:: Source material
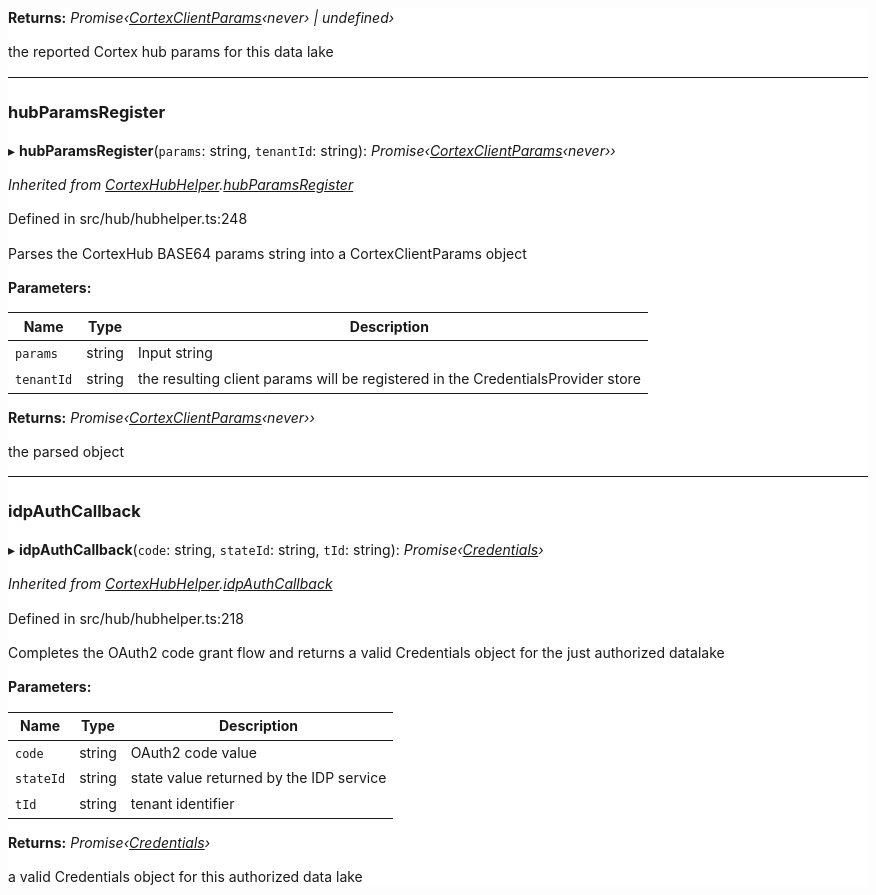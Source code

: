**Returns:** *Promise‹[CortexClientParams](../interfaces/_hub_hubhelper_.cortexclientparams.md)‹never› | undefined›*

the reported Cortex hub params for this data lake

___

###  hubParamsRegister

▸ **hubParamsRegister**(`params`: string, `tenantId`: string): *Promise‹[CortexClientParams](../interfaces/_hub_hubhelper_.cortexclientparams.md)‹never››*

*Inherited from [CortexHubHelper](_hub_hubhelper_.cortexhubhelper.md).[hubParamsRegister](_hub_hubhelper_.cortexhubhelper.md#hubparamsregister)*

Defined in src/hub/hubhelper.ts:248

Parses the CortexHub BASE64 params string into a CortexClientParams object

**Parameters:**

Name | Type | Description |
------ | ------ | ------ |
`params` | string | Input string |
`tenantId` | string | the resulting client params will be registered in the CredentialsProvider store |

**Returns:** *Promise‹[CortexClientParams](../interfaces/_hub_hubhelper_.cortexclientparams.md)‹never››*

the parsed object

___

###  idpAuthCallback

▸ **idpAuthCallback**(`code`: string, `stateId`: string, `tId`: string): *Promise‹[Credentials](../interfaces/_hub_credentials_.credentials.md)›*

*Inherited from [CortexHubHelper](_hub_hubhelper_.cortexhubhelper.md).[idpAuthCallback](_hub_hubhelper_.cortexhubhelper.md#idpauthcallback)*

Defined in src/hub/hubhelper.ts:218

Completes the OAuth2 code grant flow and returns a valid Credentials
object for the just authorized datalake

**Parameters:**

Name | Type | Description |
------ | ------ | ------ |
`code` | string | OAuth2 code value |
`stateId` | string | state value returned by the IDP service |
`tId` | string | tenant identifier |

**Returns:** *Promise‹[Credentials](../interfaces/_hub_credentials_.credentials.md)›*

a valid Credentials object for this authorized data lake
::::
:: Source material
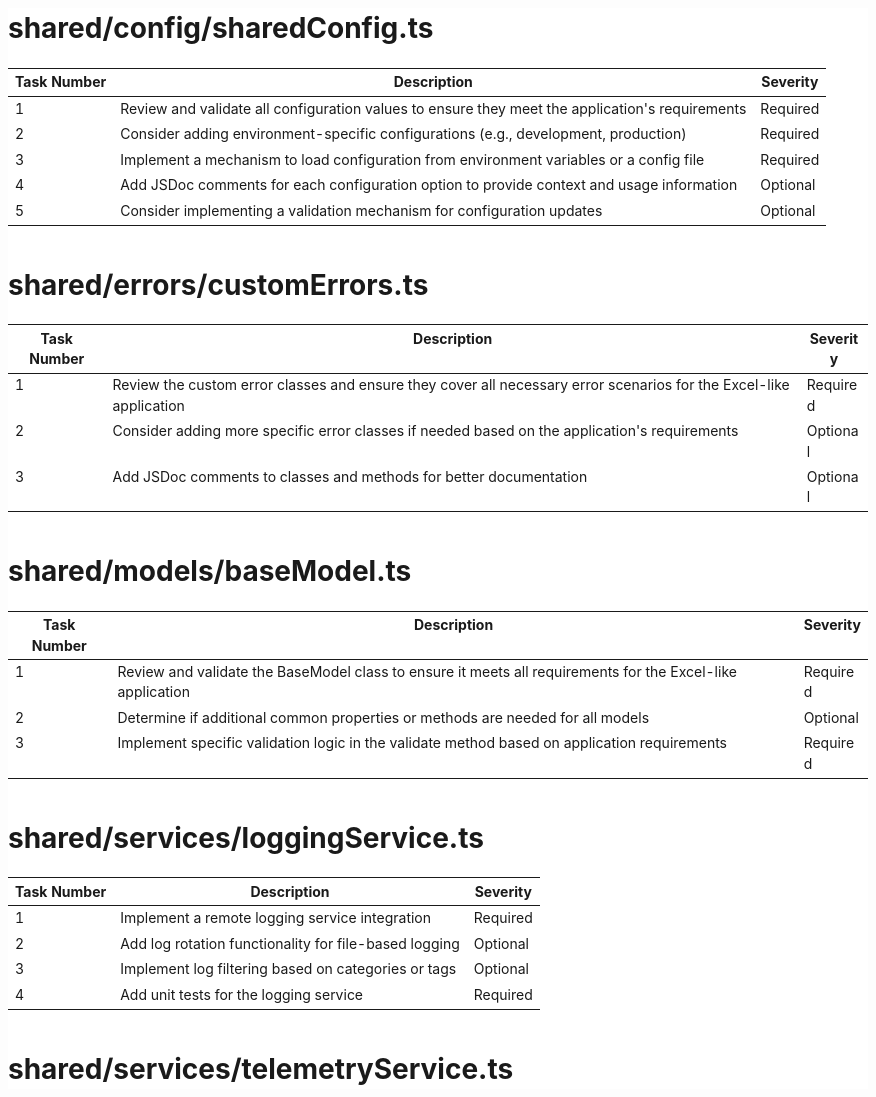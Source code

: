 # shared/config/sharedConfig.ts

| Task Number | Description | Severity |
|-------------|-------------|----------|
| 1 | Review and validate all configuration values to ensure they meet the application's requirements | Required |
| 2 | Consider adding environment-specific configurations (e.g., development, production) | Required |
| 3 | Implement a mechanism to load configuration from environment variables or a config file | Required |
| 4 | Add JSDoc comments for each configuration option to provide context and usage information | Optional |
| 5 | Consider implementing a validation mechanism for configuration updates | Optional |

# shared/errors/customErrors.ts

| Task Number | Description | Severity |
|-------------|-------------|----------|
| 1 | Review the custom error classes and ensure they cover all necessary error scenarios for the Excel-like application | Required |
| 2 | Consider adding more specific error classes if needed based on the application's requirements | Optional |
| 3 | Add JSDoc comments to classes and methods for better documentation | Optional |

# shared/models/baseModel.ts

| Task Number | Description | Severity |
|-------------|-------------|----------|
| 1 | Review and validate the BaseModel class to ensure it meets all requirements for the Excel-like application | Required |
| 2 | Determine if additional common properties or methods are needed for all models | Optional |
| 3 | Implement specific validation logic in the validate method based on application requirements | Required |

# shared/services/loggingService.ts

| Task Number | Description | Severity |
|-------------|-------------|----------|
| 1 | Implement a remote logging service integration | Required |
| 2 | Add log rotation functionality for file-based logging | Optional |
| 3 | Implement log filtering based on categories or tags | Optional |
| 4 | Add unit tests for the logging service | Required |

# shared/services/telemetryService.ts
::::
§ **Task brief**: Begin at the line above that has "# shared/errors/customErrors.ts" and stop after the line that has "requirements | Optional |", copying each line exactly and adding nothing else.

§ **Reply to the exercise**:
# shared/errors/customErrors.ts

| Task Number | Description | Severity |
|-------------|-------------|----------|
| 1 | Review the custom error classes and ensure they cover all necessary error scenarios for the Excel-like application | Required |
| 2 | Consider adding more specific error classes if needed based on the application's requirements | Optional |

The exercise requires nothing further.